YOUR OBJECTIVE:
Output each line exactly as written, from the first line of the records to the line bearing "- ✅ No red errors", inclusive, while leaving every picture out.

################

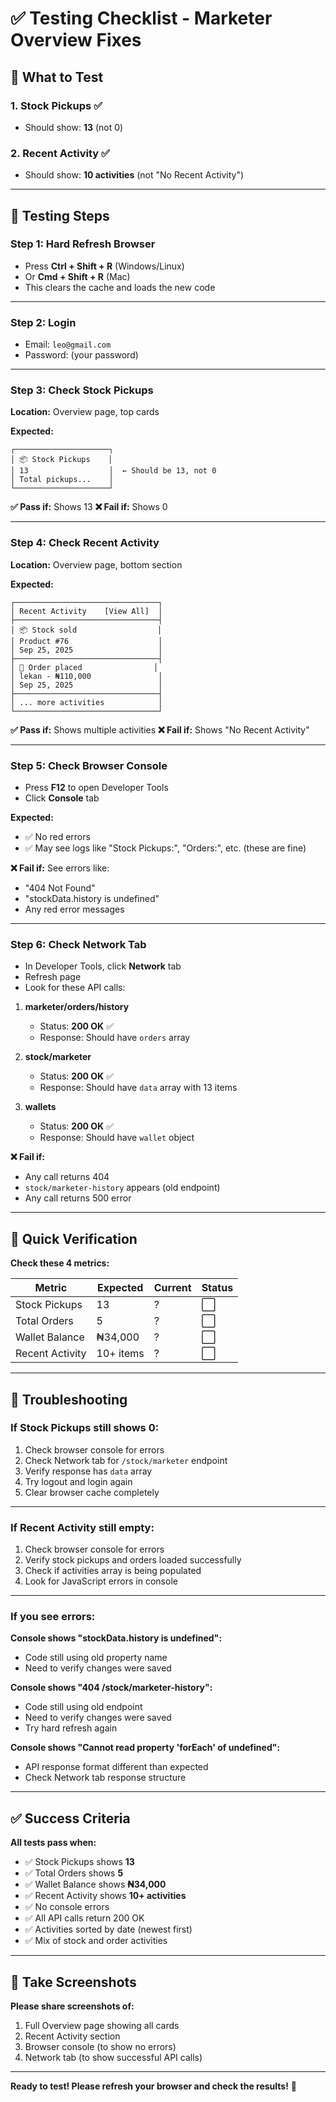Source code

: # ✅ Testing Checklist - Marketer Overview Fixes

## 🎯 What to Test

### **1. Stock Pickups** ✅
- Should show: **13** (not 0)

### **2. Recent Activity** ✅
- Should show: **10 activities** (not "No Recent Activity")

---

## 🧪 Testing Steps

### **Step 1: Hard Refresh Browser**
- Press **Ctrl + Shift + R** (Windows/Linux)
- Or **Cmd + Shift + R** (Mac)
- This clears the cache and loads the new code

---

### **Step 2: Login**
- Email: `leo@gmail.com`
- Password: (your password)

---

### **Step 3: Check Stock Pickups**
**Location:** Overview page, top cards

**Expected:**
```
┌─────────────────────┐
│ 📦 Stock Pickups    │
│ 13                  │  ← Should be 13, not 0
│ Total pickups...    │
└─────────────────────┘
```

**✅ Pass if:** Shows 13
**❌ Fail if:** Shows 0

---

### **Step 4: Check Recent Activity**
**Location:** Overview page, bottom section

**Expected:**
```
┌────────────────────────────────┐
│ Recent Activity    [View All]  │
├────────────────────────────────┤
│ 📦 Stock sold                  │
│ Product #76                    │
│ Sep 25, 2025                   │
├────────────────────────────────┤
│ 🛒 Order placed                │
│ lekan - ₦110,000               │
│ Sep 25, 2025                   │
├────────────────────────────────┤
│ ... more activities            │
└────────────────────────────────┘
```

**✅ Pass if:** Shows multiple activities
**❌ Fail if:** Shows "No Recent Activity"

---

### **Step 5: Check Browser Console**
- Press **F12** to open Developer Tools
- Click **Console** tab

**Expected:**
- ✅ No red errors
- ✅ May see logs like "Stock Pickups:", "Orders:", etc. (these are fine)

**❌ Fail if:** See errors like:
- "404 Not Found"
- "stockData.history is undefined"
- Any red error messages

---

### **Step 6: Check Network Tab**
- In Developer Tools, click **Network** tab
- Refresh page
- Look for these API calls:

1. **marketer/orders/history**
   - Status: **200 OK** ✅
   - Response: Should have `orders` array

2. **stock/marketer**
   - Status: **200 OK** ✅
   - Response: Should have `data` array with 13 items

3. **wallets**
   - Status: **200 OK** ✅
   - Response: Should have `wallet` object

**❌ Fail if:**
- Any call returns 404
- `stock/marketer-history` appears (old endpoint)
- Any call returns 500 error

---

## 🎯 Quick Verification

**Check these 4 metrics:**

| Metric | Expected | Current | Status |
|--------|----------|---------|--------|
| Stock Pickups | 13 | ? | ⬜ |
| Total Orders | 5 | ? | ⬜ |
| Wallet Balance | ₦34,000 | ? | ⬜ |
| Recent Activity | 10+ items | ? | ⬜ |

---

## 🐛 Troubleshooting

### **If Stock Pickups still shows 0:**

1. Check browser console for errors
2. Check Network tab for `/stock/marketer` endpoint
3. Verify response has `data` array
4. Try logout and login again
5. Clear browser cache completely

---

### **If Recent Activity still empty:**

1. Check browser console for errors
2. Verify stock pickups and orders loaded successfully
3. Check if activities array is being populated
4. Look for JavaScript errors in console

---

### **If you see errors:**

**Console shows "stockData.history is undefined":**
- Code still using old property name
- Need to verify changes were saved

**Console shows "404 /stock/marketer-history":**
- Code still using old endpoint
- Need to verify changes were saved
- Try hard refresh again

**Console shows "Cannot read property 'forEach' of undefined":**
- API response format different than expected
- Check Network tab response structure

---

## ✅ Success Criteria

**All tests pass when:**

- ✅ Stock Pickups shows **13**
- ✅ Total Orders shows **5**
- ✅ Wallet Balance shows **₦34,000**
- ✅ Recent Activity shows **10+ activities**
- ✅ No console errors
- ✅ All API calls return 200 OK
- ✅ Activities sorted by date (newest first)
- ✅ Mix of stock and order activities

---

## 📸 Take Screenshots

**Please share screenshots of:**
1. Full Overview page showing all cards
2. Recent Activity section
3. Browser console (to show no errors)
4. Network tab (to show successful API calls)

---

**Ready to test! Please refresh your browser and check the results!** 🧪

################

ANSWER SPACE:
Source code

: # ✅ Testing Checklist - Marketer Overview Fixes

## 🎯 What to Test

### **1. Stock Pickups** ✅
- Should show: **13** (not 0)

### **2. Recent Activity** ✅
- Should show: **10 activities** (not "No Recent Activity")

---

## 🧪 Testing Steps

### **Step 1: Hard Refresh Browser**
- Press **Ctrl + Shift + R** (Windows/Linux)
- Or **Cmd + Shift + R** (Mac)
- This clears the cache and loads the new code

---

### **Step 2: Login**
- Email: `leo@gmail.com`
- Password: (your password)

---

### **Step 3: Check Stock Pickups**
**Location:** Overview page, top cards

**Expected:**
```
┌─────────────────────┐
│ 📦 Stock Pickups    │
│ 13                  │  ← Should be 13, not 0
│ Total pickups...    │
└─────────────────────┘
```

**✅ Pass if:** Shows 13
**❌ Fail if:** Shows 0

---

### **Step 4: Check Recent Activity**
**Location:** Overview page, bottom section

**Expected:**
```
┌────────────────────────────────┐
│ Recent Activity    [View All]  │
├────────────────────────────────┤
│ 📦 Stock sold                  │
│ Product #76                    │
│ Sep 25, 2025                   │
├────────────────────────────────┤
│ 🛒 Order placed                │
│ lekan - ₦110,000               │
│ Sep 25, 2025                   │
├────────────────────────────────┤
│ ... more activities            │
└────────────────────────────────┘
```

**✅ Pass if:** Shows multiple activities
**❌ Fail if:** Shows "No Recent Activity"

---

### **Step 5: Check Browser Console**
- Press **F12** to open Developer Tools
- Click **Console** tab

**Expected:**
- ✅ No red errors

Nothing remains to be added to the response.